SARS “registered details” within e-filing for example is an area that is often neglected.  Often SARS’s information about organisations dates back to the date of its original registration with SARS. Individuals originally registered may have either passed on, or no longer have any association with the organisation and consequently cannot be traced to assist with changes required to update information to transfer tax types etc. The registration and activation of representative taxpayers and tax practitioner require inter alia, certified documents, signed letters. So what do you do if registered individuals are untraceable?

Ever seen a letter from SARS stating “the identity of the NO RELATIONSHIP could not be validated”? Seems a weird statement but it is just an example of what the process of understanding compliance involves.

The Tax administration Act of 2011, promulgated in July 2012 makes provisional for a number of non-compliance matters and has given SARS “teeth” to charge administrative penalties. Consequently, SARS have become much more thorough updating their records in their quest to recover taxes due to them.

  1. Companies and Intellectual Property Commission

The Companies and Intellectual Property Commission, commonly referred to as CIPC, is the depository for the registration of companies and their subsequent history.  Like SARS, they have also become much more diligent and do charge penalties for non-compliance matters.

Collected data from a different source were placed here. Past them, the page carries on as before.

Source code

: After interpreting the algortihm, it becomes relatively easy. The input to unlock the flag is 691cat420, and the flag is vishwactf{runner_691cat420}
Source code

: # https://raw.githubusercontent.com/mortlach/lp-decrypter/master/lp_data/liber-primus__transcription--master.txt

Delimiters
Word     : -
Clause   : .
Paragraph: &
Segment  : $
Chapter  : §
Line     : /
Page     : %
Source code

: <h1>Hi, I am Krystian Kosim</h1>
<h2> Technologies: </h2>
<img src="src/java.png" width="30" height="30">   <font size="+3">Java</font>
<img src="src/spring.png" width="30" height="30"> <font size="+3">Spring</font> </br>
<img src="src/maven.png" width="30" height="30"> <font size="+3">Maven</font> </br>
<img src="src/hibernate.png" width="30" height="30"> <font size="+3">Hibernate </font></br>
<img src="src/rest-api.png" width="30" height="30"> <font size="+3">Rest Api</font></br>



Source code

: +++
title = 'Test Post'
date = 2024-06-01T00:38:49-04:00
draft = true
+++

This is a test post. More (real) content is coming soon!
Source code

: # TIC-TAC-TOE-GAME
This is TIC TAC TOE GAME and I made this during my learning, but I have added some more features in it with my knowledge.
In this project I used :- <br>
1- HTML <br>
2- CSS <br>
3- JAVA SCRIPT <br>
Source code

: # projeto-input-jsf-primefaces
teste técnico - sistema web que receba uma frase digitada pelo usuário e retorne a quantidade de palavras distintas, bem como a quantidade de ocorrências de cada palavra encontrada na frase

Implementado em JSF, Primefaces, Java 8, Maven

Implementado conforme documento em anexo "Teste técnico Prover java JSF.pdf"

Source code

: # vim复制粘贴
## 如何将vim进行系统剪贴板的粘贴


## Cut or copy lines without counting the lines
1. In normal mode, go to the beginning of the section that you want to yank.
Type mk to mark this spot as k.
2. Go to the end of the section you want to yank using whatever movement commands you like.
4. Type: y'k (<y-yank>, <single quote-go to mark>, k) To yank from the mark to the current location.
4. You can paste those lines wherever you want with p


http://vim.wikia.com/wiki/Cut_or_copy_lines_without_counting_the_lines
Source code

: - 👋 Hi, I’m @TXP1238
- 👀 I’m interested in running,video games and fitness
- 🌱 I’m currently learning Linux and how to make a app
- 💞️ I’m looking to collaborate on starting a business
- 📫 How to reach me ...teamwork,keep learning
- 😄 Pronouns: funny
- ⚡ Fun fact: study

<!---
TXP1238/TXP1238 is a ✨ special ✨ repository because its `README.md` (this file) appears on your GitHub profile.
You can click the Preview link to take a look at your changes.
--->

Failure to file annual returns with CIPC can lead to de-registration of an organisation. Annual returns must be filed with either annual financial statements or a financial accountability statement depending on the organisation’s public interest score.

  1. Companies Act 2008

The Companies Act was promulgated in 2009, which means it has been in force for some time already but there are still organisation that are ignorant of, for example the public interest score concept and how to calculate it. Are you aware that some provisions of the “old” Companies Act 1973 can still be relied for certain aspects of liquidations?

  1. Unemployment insurance

Apart from the statutory obligation to provide for employees through unemployment insurance there is a moral obligation too.

Many employers discovered to their chagrin that they were excluded from relief during the COVID19 pandemic.

UIF contributions are generally collected through payrolls by SARS and are also subject to penalties for non- compliance.

  1. Compensation for Occupational Injuries and Disease

Previously commonly known as “WCA” now “COIDA”, it is quite commonly overlooked when it comes to compliance.

Almost all South African employers are required by law to contribute to the COIDA find. In turn, the fund offers financial assistance and/or compensation for occupational injuries, diseases or deaths to employees or their dependents.

Non-compliance is very risky – employers may face huge fines or even prosecution for not complying with the Compensation for Occupational Injuries and Disease Act. Employers can also be held responsible for huge amounts of money due to claims relating to injury on duty, diseases or death from an employee.

Conclusion

It is perhaps human nature to pretend that matters considered as nuisances do not exist – much like the myth of an ostrich sticking its head in the sand to avoid danger.

But to borrow another analogy from our feathered friends – compliance matters left unattended either intentionally or through ignorance or apathy, will sooner or later come home to roost.

So often compliance issues are considered a nuisance and spending time and effort to maintain compliance is never regarded as adding any value to any organisation. Obviously it will not add value, but what it will do, is obviate material costs in the form of penalties and interest and in extreme cases criminal prosecution and organisation de-registration.

It can be expensive to become compliant and even to maintain it, but be sure that it can be much more expensive not to!

To end on a positive note – it is better to achieve compliance voluntarily, as soon as possible rather than to incur the wrath of the authorities. This way prosecution can be avoided and in many cases even penalties will be waived.